DATA TO EXAMINE

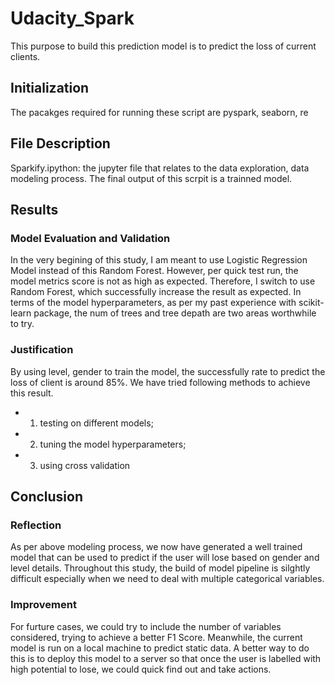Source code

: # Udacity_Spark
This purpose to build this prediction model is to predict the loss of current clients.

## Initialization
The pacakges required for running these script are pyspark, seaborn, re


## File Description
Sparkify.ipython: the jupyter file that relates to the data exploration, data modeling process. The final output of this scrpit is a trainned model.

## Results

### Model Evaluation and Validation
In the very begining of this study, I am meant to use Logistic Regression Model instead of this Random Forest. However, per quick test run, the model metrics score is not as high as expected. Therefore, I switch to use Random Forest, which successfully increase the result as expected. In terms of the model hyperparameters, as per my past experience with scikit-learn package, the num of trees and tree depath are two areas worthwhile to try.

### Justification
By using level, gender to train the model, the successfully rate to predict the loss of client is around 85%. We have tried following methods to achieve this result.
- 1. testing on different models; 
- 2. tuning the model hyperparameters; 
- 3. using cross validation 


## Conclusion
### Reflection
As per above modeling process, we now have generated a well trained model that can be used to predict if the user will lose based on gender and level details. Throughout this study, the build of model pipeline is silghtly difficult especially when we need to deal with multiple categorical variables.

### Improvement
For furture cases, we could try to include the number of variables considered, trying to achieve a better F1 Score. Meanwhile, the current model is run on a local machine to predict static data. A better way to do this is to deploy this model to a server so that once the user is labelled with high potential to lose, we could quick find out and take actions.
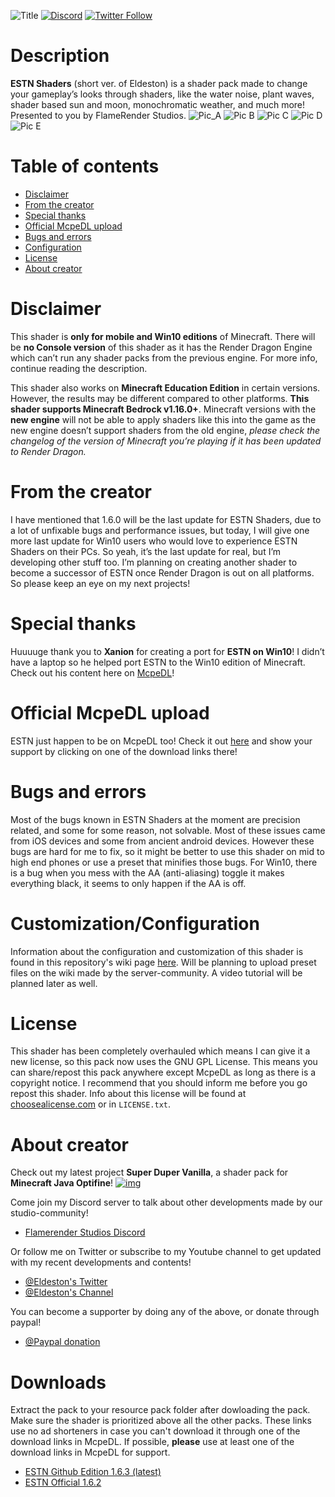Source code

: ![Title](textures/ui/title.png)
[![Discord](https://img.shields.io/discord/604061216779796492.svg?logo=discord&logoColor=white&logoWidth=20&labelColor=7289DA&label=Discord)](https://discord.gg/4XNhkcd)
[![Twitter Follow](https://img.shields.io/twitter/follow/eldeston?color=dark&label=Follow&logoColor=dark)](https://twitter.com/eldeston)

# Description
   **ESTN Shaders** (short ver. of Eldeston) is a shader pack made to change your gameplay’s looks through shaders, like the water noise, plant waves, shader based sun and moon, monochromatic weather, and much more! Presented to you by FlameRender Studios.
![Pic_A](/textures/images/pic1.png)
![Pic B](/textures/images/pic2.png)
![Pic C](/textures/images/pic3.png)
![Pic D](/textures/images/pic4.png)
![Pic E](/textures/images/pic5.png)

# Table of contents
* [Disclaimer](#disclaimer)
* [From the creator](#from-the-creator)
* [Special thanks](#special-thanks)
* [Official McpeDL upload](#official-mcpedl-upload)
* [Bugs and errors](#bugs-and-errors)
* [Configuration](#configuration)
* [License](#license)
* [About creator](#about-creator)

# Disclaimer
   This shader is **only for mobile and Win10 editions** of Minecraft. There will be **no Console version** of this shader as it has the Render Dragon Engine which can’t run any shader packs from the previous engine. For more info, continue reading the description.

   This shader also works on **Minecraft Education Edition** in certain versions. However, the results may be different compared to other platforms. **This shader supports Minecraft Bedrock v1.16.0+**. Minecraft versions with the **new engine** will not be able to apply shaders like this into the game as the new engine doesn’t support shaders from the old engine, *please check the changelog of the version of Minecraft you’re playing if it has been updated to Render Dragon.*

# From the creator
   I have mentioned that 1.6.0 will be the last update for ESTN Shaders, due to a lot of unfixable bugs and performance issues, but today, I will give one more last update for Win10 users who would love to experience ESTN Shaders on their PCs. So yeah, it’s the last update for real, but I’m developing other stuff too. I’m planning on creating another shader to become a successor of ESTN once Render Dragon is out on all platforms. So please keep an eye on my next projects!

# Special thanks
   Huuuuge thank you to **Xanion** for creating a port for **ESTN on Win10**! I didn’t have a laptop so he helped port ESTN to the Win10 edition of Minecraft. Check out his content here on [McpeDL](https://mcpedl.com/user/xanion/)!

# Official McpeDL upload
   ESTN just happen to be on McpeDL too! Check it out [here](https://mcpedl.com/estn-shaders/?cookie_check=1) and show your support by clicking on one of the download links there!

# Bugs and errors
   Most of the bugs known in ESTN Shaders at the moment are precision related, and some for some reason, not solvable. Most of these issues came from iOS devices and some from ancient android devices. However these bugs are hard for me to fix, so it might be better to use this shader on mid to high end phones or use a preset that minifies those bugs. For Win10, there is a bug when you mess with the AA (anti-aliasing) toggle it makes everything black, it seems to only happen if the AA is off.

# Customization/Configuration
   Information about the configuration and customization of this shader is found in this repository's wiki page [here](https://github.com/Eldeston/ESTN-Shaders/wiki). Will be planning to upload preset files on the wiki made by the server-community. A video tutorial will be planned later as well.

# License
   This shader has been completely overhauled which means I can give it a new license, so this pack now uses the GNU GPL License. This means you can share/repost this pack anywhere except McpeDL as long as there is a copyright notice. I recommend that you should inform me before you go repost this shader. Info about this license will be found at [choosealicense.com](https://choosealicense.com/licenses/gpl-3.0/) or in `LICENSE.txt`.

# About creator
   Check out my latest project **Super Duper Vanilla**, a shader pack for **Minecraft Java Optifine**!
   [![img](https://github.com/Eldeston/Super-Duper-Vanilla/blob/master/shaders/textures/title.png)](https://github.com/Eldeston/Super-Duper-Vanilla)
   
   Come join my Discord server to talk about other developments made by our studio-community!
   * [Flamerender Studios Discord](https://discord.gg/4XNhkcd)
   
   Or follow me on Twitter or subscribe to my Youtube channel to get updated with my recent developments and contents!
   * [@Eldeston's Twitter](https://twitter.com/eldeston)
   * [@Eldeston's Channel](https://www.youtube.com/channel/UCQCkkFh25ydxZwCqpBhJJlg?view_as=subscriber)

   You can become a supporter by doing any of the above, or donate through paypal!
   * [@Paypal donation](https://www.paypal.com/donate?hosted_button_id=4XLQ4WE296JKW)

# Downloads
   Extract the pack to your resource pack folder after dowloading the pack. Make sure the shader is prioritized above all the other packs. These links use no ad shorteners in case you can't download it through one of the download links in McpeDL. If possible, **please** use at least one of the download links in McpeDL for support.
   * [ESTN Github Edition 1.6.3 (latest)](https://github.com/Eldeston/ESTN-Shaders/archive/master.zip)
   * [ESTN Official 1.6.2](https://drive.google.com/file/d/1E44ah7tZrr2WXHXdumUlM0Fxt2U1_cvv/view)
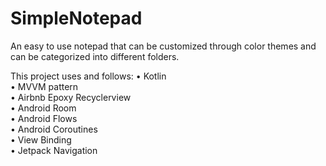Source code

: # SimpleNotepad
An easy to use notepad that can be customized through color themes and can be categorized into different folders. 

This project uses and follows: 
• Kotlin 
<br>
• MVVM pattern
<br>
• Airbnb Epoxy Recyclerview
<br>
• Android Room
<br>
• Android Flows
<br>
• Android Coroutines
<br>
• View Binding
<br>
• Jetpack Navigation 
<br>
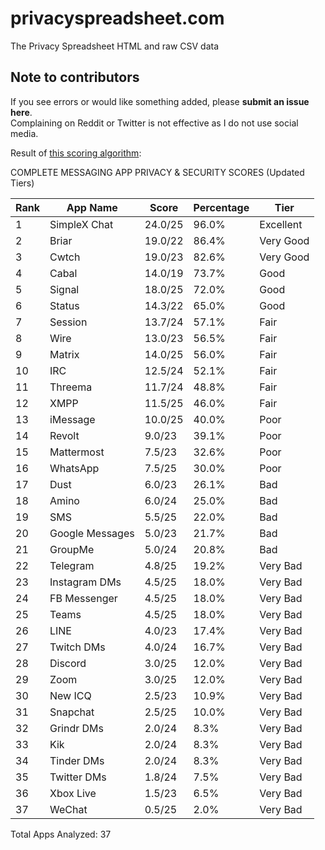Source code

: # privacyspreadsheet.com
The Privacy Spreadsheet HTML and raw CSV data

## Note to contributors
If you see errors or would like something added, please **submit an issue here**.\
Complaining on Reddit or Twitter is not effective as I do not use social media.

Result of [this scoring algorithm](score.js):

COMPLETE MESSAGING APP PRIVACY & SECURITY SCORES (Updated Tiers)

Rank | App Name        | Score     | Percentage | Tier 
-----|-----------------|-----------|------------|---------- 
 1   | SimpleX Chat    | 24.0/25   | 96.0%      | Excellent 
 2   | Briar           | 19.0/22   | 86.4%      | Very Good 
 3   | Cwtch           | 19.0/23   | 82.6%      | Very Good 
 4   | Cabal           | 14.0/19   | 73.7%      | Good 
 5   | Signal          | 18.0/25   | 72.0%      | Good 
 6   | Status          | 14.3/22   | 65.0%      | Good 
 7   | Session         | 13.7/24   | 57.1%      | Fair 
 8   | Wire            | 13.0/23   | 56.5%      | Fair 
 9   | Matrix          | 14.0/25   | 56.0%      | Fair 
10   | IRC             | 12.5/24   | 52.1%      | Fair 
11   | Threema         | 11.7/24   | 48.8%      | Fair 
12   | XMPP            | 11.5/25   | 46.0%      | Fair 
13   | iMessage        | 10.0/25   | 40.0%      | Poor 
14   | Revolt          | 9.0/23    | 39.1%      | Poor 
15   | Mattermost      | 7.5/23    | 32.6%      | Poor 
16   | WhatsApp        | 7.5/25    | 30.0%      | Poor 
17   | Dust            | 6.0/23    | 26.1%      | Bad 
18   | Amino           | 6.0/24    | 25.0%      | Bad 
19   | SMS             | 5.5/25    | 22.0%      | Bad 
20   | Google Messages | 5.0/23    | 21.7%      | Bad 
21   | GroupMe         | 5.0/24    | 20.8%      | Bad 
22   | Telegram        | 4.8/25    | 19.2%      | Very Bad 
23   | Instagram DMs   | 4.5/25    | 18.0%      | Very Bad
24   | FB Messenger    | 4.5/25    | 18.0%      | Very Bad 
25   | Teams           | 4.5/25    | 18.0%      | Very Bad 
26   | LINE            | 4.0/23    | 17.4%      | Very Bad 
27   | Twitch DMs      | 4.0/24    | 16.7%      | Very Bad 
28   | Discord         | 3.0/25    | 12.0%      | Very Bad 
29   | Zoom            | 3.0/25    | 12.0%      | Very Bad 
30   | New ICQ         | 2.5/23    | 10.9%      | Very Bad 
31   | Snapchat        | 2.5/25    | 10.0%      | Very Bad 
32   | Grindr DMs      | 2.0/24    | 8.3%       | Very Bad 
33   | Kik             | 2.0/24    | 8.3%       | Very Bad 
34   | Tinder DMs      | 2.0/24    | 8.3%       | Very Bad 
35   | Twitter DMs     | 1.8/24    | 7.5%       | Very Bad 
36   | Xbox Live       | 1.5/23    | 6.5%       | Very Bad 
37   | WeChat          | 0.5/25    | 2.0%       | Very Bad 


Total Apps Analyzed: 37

WHAT IS BEING ASKED
Only the lines from the top of the data through the line with "## File Description" should be quoted, exactly and with both ends kept; skip the pictures.

ANSWER SPACE
Source code

: # Udacity_Spark
This purpose to build this prediction model is to predict the loss of current clients.

## Initialization
The pacakges required for running these script are pyspark, seaborn, re


## File Description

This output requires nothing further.